I finally was able to get the example running. Primarily I wanted to ask, whether the code and it’s style is okay, before I want to optimize it. I thought it would be somewhat faster even on a single core. It also has a lot of allocations!
height, width = 187, 746;
org_sized = rand(Float32, (2001, 2001)) * 60;
shadow_time_hrs = zeros(Float32, size(org_sized));
height_mat = rand(Float32, (height, width)) * 100;
angle_mat = round.(Int32, 2 .* atand.(0:height-1, (0:width-1)' .-(width/2-1))) .+ 1;
enlarged_size = zeros(eltype(org_sized), size(org_sized, 1) + height, size(org_sized, 2) + width);
enlarged_size[1:size(org_sized, 1), range(Int(width/2), length=size(org_sized, 2))] = org_sized;
function computeSumHours(org_sized, enlarged_size, angle_mat, height_mat, weights, y, x)

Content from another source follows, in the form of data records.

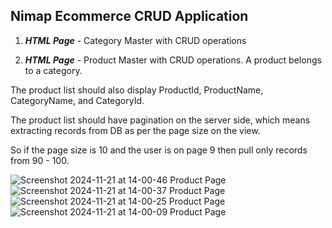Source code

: ## Nimap Ecommerce CRUD Application

1. ***HTML Page*** - Category Master with CRUD operations

2. ***HTML Page*** - Product Master with CRUD operations. A product belongs to a category.

The product list should also display ProductId, ProductName, CategoryName, and CategoryId.

The product list should have pagination on the server side, which means extracting records from DB as per the page size on the view.

So if the page size is 10 and the user is on page 9 then pull only records from 90 - 100.

![Screenshot 2024-11-21 at 14-00-46 Product Page](https://github.com/user-attachments/assets/667b6f49-8715-4651-86b4-c47415c7c1c5)
![Screenshot 2024-11-21 at 14-00-37 Product Page](https://github.com/user-attachments/assets/7e5fea51-e757-4b8a-977e-3af746c566d6)
![Screenshot 2024-11-21 at 14-00-25 Product Page](https://github.com/user-attachments/assets/83d7c06b-742c-4047-89c7-ff439f5b72f8)
![Screenshot 2024-11-21 at 14-00-09 Product Page](https://github.com/user-attachments/assets/7c34b8d2-c67a-401a-837d-3c4554f7008c)
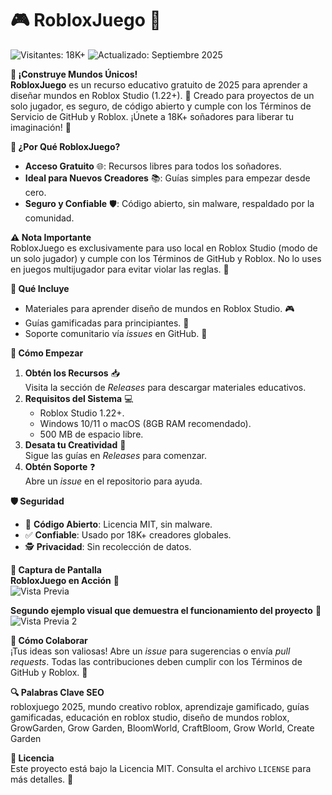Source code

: # 🎮 RobloxJuego 🌟  

![Visitantes: 18K+](https://img.shields.io/badge/Visitantes-18K+-ff9f43) ![Actualizado: Septiembre 2025](https://img.shields.io/badge/Actualizado-Septiembre_2025-3498db)  

**🌈 ¡Construye Mundos Únicos!**  
**RobloxJuego** es un recurso educativo gratuito de 2025 para aprender a diseñar mundos en Roblox Studio (1.22+). 🎲 Creado para proyectos de un solo jugador, es seguro, de código abierto y cumple con los Términos de Servicio de GitHub y Roblox. ¡Únete a 18K+ soñadores para liberar tu imaginación! 🚀  

**🎯 ¿Por Qué RobloxJuego?**  
- **Acceso Gratuito** 🌐: Recursos libres para todos los soñadores.  
- **Ideal para Nuevos Creadores** 📚: Guías simples para empezar desde cero.  
- **Seguro y Confiable** 🛡️: Código abierto, sin malware, respaldado por la comunidad.  

**⚠️ Nota Importante**  
RobloxJuego es exclusivamente para uso local en Roblox Studio (modo de un solo jugador) y cumple con los Términos de GitHub y Roblox. No lo uses en juegos multijugador para evitar violar las reglas. 🚫  

**🌟 Qué Incluye**  
- Materiales para aprender diseño de mundos en Roblox Studio. 🎮  
- Guías gamificadas para principiantes. 📝  
- Soporte comunitario vía *issues* en GitHub. 🤝  

**🚀 Cómo Empezar**  
1. **Obtén los Recursos** 📥  
   Visita la sección de *Releases* para descargar materiales educativos.  
2. **Requisitos del Sistema** 💻  
   - Roblox Studio 1.22+.  
   - Windows 10/11 o macOS (8GB RAM recomendado).  
   - 500 MB de espacio libre.  
3. **Desata tu Creatividad** 🎨  
   Sigue las guías en *Releases* para comenzar.  
4. **Obtén Soporte** ❓  
   Abre un *issue* en el repositorio para ayuda.  

**🛡️ Seguridad**  
- 🔐 **Código Abierto**: Licencia MIT, sin malware.  
- ✅ **Confiable**: Usado por 18K+ creadores globales.  
- 🕵 **Privacidad**: Sin recolección de datos.  

**📸 Captura de Pantalla**  
**RobloxJuego en Acción** 🎥  
![Vista Previa](https://i.sooftcdn.com/screen/es/robloxjuego.png)  

**Segundo ejemplo visual que demuestra el funcionamiento del proyecto** 🌟  
![Vista Previa 2](https://i.sooftcdn.com/screen/es/robloxjuego2.png)  

**🤗 Cómo Colaborar**  
¡Tus ideas son valiosas! Abre un *issue* para sugerencias o envía *pull requests*. Todas las contribuciones deben cumplir con los Términos de GitHub y Roblox. 🌟  

**🔍 Palabras Clave SEO**  
robloxjuego 2025, mundo creativo roblox, aprendizaje gamificado, guías gamificadas, educación en roblox studio, diseño de mundos roblox, GrowGarden, Grow Garden, BloomWorld, CraftBloom, Grow World, Create Garden  

**📜 Licencia**  
Este proyecto está bajo la Licencia MIT. Consulta el archivo `LICENSE` para más detalles. 🎉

height, width = size(height_mat)
short_elevations = enlarged_size[y:y+height, x:x+width]
shadowed_segments = zeros(eltype(weights), 361)
for x2 in 1:width
for y2 in 1:height
overshadowed = (short_elevations[y2, x2] - org_sized[y, x]) > height_mat[y2, x2]
if overshadowed
angle = angle_mat[y2, x2]
if shadowed_segments[angle] != 0.0
shadowed_segments[angle] = weights[angle]
end
end
end
end
return sum(shadowed_segments)
end
function computeAllLines(org_sized, enlarged_size, angle_mat, height_mat, shadow_time_hrs, weights)
for x in 1:size(org_sized, 2) - 1
for y in 1:size(org_sized, 1) - 1
shadow_time_hrs[x, y] = computeSumHours(org_sized, enlarged_size, angle_mat, height_mat, weights, y, x)
end
end
return shadow_time_hrs
end
@time result = computeAllLines(org_sized, enlarged_size, angle_mat, height_mat, shadow_time_hrs, weights)
The timing:
1827.429890 seconds (12.02 M allocations: 2.050 TiB, 2.64% gc time, 0.00% compilation time)
What would be the next steps (after fixing the code) you would take to optimize it?